5. [King, emir, prime minister, autocrat, leader] of [name of U.S. ally or proxy state] snubs [rejects, angrily disputes, denounces, ignores] U.S. presidential summit meeting [joint news conference, other event]: This headline is obviously patterned on recent news: the announcement that Saudi King Salman, who was to attend a White House summit of the Gulf states at Camp David, would not be coming. This led to a spate of "snub" headlines, along with accounts of Saudi anger at Obama administration attempts to broker a nuclear peace deal with Iran that would free that country's economy of sanctions and so potentially allow it to flex its muscles further in the Middle East.

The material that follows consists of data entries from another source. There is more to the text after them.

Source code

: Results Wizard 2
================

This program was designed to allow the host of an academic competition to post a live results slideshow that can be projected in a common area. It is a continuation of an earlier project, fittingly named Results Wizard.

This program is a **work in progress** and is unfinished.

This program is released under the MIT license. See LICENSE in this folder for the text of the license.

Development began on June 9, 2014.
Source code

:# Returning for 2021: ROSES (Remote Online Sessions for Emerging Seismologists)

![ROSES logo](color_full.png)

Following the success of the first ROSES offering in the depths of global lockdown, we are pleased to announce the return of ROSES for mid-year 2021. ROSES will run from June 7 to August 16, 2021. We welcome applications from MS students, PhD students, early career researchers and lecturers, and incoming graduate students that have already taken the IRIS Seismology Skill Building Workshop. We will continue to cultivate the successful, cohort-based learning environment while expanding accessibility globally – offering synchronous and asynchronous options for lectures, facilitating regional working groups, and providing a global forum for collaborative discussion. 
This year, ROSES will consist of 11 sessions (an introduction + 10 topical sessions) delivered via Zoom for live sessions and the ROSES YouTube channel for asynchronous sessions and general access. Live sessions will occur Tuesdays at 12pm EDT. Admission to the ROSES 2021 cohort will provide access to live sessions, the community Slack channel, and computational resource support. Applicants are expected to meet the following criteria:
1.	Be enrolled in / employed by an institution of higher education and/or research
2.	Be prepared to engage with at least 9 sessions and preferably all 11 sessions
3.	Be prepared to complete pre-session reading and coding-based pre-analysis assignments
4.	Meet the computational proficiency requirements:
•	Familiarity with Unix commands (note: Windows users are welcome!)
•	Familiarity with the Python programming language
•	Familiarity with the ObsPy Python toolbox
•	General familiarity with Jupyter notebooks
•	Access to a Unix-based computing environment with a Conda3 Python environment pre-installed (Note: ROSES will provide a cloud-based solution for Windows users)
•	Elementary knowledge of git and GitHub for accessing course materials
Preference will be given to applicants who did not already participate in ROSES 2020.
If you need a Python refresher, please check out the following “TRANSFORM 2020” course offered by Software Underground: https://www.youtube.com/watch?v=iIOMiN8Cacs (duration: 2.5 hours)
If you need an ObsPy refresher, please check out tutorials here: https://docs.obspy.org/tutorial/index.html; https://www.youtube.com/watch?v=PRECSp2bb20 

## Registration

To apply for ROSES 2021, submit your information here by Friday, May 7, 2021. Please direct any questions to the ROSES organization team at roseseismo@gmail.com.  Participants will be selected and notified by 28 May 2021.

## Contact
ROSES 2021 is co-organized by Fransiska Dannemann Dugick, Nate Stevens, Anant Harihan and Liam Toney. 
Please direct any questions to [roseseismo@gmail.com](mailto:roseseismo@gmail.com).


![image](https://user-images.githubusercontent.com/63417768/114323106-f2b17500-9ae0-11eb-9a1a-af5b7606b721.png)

Behind that story lies a far bigger one: the growing inability of the last superpower to apply its might effectively in region after region. Historically, the proxies and dependents of great powers -- take Ngo Dinh Diem in Vietnam in the early 1960s -- have often been nationalists and found their dependency rankling. But private gripes and public slaps are two very different things. In our moment, Washington's proxies and allies are visibly restless and increasingly less polite and the Obama administration seems strangely toothless in response. Former President Hamid Karzai in Afghanistan may have led the way on this, but it's a phenomenon that's clearly spreading. (Check out, for instance, General Sisi of Egypt or Prime Minister Netanyahu of Israel.) Even Washington's closest European allies seem to be growing restless. In a recent gesture that (Charles de Gaulle aside) has no companion in post-World War II history, England, Germany, and Italy agreed to become founding members of a new Chinese-led Asian regional investment bank. They did so over the public and private objections of the Obama administration and despite Washington's attempts to apply pressure on the subject. They were joined by other close U.S. allies in Asia. Given Washington's difficulty making its power mean something in recent years, it's not hard to predict more snubs and slaps from proxies and allies alike. Fortunately, Washington has one new ally it might be able to count on: Cuba.